Start of Source material

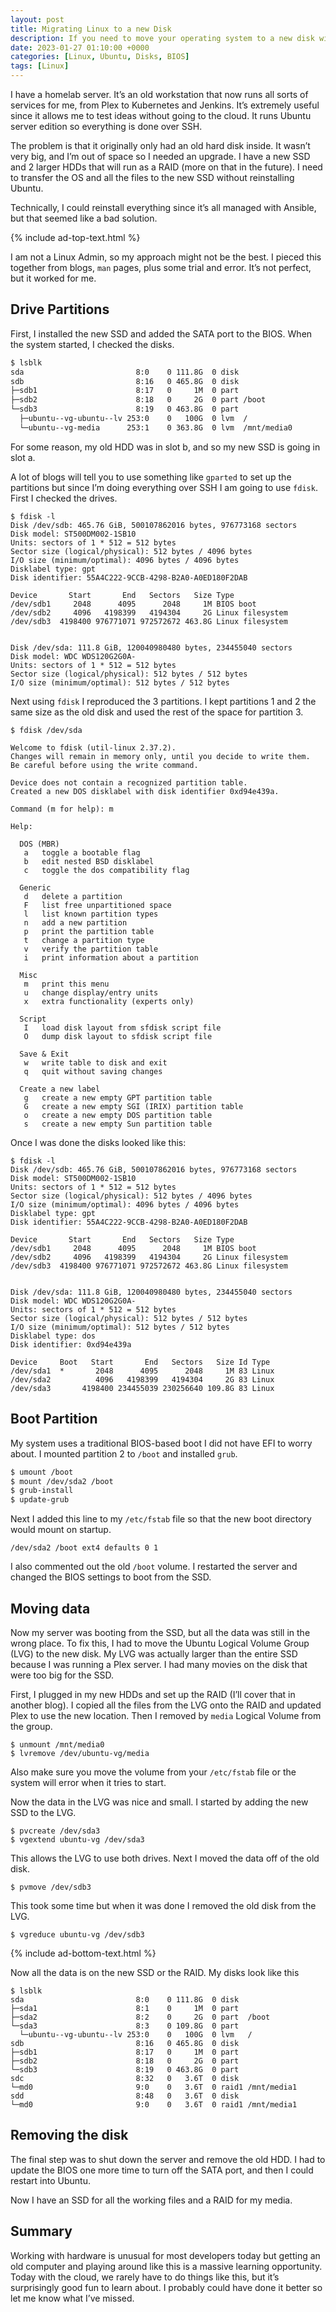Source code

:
 ```yaml
---
layout: post
title: Migrating Linux to a new Disk
description: If you need to move your operating system to a new disk without reinstalling everything, here are the steps to follow
date: 2023-01-27 01:10:00 +0000
categories: [Linux, Ubuntu, Disks, BIOS]
tags: [Linux]
---
```


I have a homelab server. It’s an old workstation that now runs all sorts of services for me, from Plex to Kubernetes and Jenkins. It’s extremely useful since it allows me to test ideas without going to the cloud. It runs Ubuntu server edition so everything is done over SSH.

The problem is that it originally only had an old hard disk inside. It wasn’t very big, and I’m out of space so I needed an upgrade. I have a new SSD and 2 larger HDDs that will run as a RAID (more on that in the future). I need to transfer the OS and all the files to the new SSD without reinstalling Ubuntu. 

Technically, I could reinstall everything since it’s all managed with Ansible, but that seemed like a bad solution.

{% include ad-top-text.html %}

I am not a Linux Admin, so my approach might not be the best. I pieced this together from blogs, `man` pages, plus some trial and error. It’s not perfect, but it worked for me.

## Drive Partitions

First, I installed the new SSD and added the SATA port to the BIOS. When the system started, I checked the disks.

```sh
$ lsblk
sda                         8:0    0 111.8G  0 disk
sdb                         8:16   0 465.8G  0 disk
├─sdb1                      8:17   0     1M  0 part
├─sdb2                      8:18   0     2G  0 part /boot
└─sdb3                      8:19   0 463.8G  0 part
  ├─ubuntu--vg-ubuntu--lv 253:0    0   100G  0 lvm  /
  └─ubuntu--vg-media      253:1    0 363.8G  0 lvm  /mnt/media0
```

For some reason, my old HDD was in slot b, and so my new SSD is going in slot a. 

A lot of blogs will tell you to use something like `gparted` to set up the partitions but since I’m doing everything over SSH I am going to use `fdisk`. First I checked the drives.

```
$ fdisk -l
Disk /dev/sdb: 465.76 GiB, 500107862016 bytes, 976773168 sectors
Disk model: ST500DM002-1SB10
Units: sectors of 1 * 512 = 512 bytes
Sector size (logical/physical): 512 bytes / 4096 bytes
I/O size (minimum/optimal): 4096 bytes / 4096 bytes
Disklabel type: gpt
Disk identifier: 55A4C222-9CCB-4298-B2A0-A0ED180F2DAB

Device       Start       End   Sectors   Size Type
/dev/sdb1     2048      4095      2048     1M BIOS boot
/dev/sdb2     4096   4198399   4194304     2G Linux filesystem
/dev/sdb3  4198400 976771071 972572672 463.8G Linux filesystem


Disk /dev/sda: 111.8 GiB, 120040980480 bytes, 234455040 sectors
Disk model: WDC WDS120G2G0A-
Units: sectors of 1 * 512 = 512 bytes
Sector size (logical/physical): 512 bytes / 512 bytes
I/O size (minimum/optimal): 512 bytes / 512 bytes

```

Next using `fdisk` I reproduced the 3 partitions. I kept partitions 1 and 2 the same size as the old disk and used the rest of the space for partition 3.


```
$ fdisk /dev/sda

Welcome to fdisk (util-linux 2.37.2).
Changes will remain in memory only, until you decide to write them.
Be careful before using the write command.

Device does not contain a recognized partition table.
Created a new DOS disklabel with disk identifier 0xd94e439a.

Command (m for help): m

Help:

  DOS (MBR)
   a   toggle a bootable flag
   b   edit nested BSD disklabel
   c   toggle the dos compatibility flag

  Generic
   d   delete a partition
   F   list free unpartitioned space
   l   list known partition types
   n   add a new partition
   p   print the partition table
   t   change a partition type
   v   verify the partition table
   i   print information about a partition

  Misc
   m   print this menu
   u   change display/entry units
   x   extra functionality (experts only)

  Script
   I   load disk layout from sfdisk script file
   O   dump disk layout to sfdisk script file

  Save & Exit
   w   write table to disk and exit
   q   quit without saving changes

  Create a new label
   g   create a new empty GPT partition table
   G   create a new empty SGI (IRIX) partition table
   o   create a new empty DOS partition table
   s   create a new empty Sun partition table 
```


Once I was done the disks looked like this:


```
$ fdisk -l
Disk /dev/sdb: 465.76 GiB, 500107862016 bytes, 976773168 sectors
Disk model: ST500DM002-1SB10
Units: sectors of 1 * 512 = 512 bytes
Sector size (logical/physical): 512 bytes / 4096 bytes
I/O size (minimum/optimal): 4096 bytes / 4096 bytes
Disklabel type: gpt
Disk identifier: 55A4C222-9CCB-4298-B2A0-A0ED180F2DAB

Device       Start       End   Sectors   Size Type
/dev/sdb1     2048      4095      2048     1M BIOS boot
/dev/sdb2     4096   4198399   4194304     2G Linux filesystem
/dev/sdb3  4198400 976771071 972572672 463.8G Linux filesystem


Disk /dev/sda: 111.8 GiB, 120040980480 bytes, 234455040 sectors
Disk model: WDC WDS120G2G0A-
Units: sectors of 1 * 512 = 512 bytes
Sector size (logical/physical): 512 bytes / 512 bytes
I/O size (minimum/optimal): 512 bytes / 512 bytes
Disklabel type: dos
Disk identifier: 0xd94e439a

Device     Boot   Start       End   Sectors   Size Id Type
/dev/sda1  *       2048      4095      2048     1M 83 Linux
/dev/sda2          4096   4198399   4194304     2G 83 Linux
/dev/sda3       4198400 234455039 230256640 109.8G 83 Linux
```


## Boot Partition

My system uses a traditional BIOS-based boot I did not have EFI to worry about. I mounted partition 2 to `/boot` and installed `grub`.

```sh
$ umount /boot
$ mount /dev/sda2 /boot
$ grub-install
$ update-grub
```

Next I added this line to my `/etc/fstab` file so that the new boot directory would mount on startup.

```
/dev/sda2 /boot ext4 defaults 0 1
```

I also commented out the old `/boot` volume. I restarted the server and changed the BIOS settings to boot from the SSD.

## Moving data

Now my server was booting from the SSD, but all the data was still in the wrong place. To fix this, I had to move the Ubuntu Logical Volume Group (LVG) to the new disk. My LVG was actually larger than the entire SSD because I was running a Plex server. I had many movies on the disk that were too big for the SSD.

First, I plugged in my new HDDs and set up the RAID (I’ll cover that in another blog). I copied all the files from the LVG onto the RAID and updated Plex to use the new location. Then I removed by `media` Logical Volume from the group.

```
$ unmount /mnt/media0
$ lvremove /dev/ubuntu-vg/media
```

Also make sure you move the volume from your `/etc/fstab` file or the system will error when it tries to start.

Now the data in the LVG was nice and small. I started by adding the new SSD to the LVG.

```
$ pvcreate /dev/sda3
$ vgextend ubuntu-vg /dev/sda3
```

This allows the LVG to use both drives. Next I moved the data off of the old disk.

```
$ pvmove /dev/sdb3
```

This took some time but when it was done I removed the old disk from the LVG.

```
$ vgreduce ubuntu-vg /dev/sdb3
```

{% include ad-bottom-text.html %}

Now all the data is on the new SSD or the RAID. My disks look like this

```
$ lsblk
sda                         8:0    0 111.8G  0 disk
├─sda1                      8:1    0     1M  0 part
├─sda2                      8:2    0     2G  0 part  /boot
└─sda3                      8:3    0 109.8G  0 part
  └─ubuntu--vg-ubuntu--lv 253:0    0   100G  0 lvm   /
sdb                         8:16   0 465.8G  0 disk
├─sdb1                      8:17   0     1M  0 part
├─sdb2                      8:18   0     2G  0 part
└─sdb3                      8:19   0 463.8G  0 part
sdc                         8:32   0   3.6T  0 disk
└─md0                       9:0    0   3.6T  0 raid1 /mnt/media1
sdd                         8:48   0   3.6T  0 disk
└─md0                       9:0    0   3.6T  0 raid1 /mnt/media1
```

## Removing the disk

The final step was to shut down the server and remove the old HDD. I had to update the BIOS one more time to turn off the SATA port, and then I could restart into Ubuntu.

Now I have an SSD for all the working files and a RAID for my media.

## Summary

Working with hardware is unusual for most developers today but getting an old computer and playing around like this is a massive learning opportunity. Today with the cloud, we rarely have to do things like this, but it’s surprisingly good fun to learn about. I probably could have done it better so let me know what I’ve missed.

End of Source material

> [Required action]
Only the lines above from the line containing "First, I plugged" through the line containing "This allows the" should be retyped, exactly and with both ends included.

> [Answer to this exercise]
First, I plugged in my new HDDs and set up the RAID (I’ll cover that in another blog). I copied all the files from the LVG onto the RAID and updated Plex to use the new location. Then I removed by `media` Logical Volume from the group.

```
$ unmount /mnt/media0
$ lvremove /dev/ubuntu-vg/media
```

Also make sure you move the volume from your `/etc/fstab` file or the system will error when it tries to start.

Now the data in the LVG was nice and small. I started by adding the new SSD to the LVG.

```
$ pvcreate /dev/sda3
$ vgextend ubuntu-vg /dev/sda3
```

This allows the LVG to use both drives. Next I moved the data off of the old disk.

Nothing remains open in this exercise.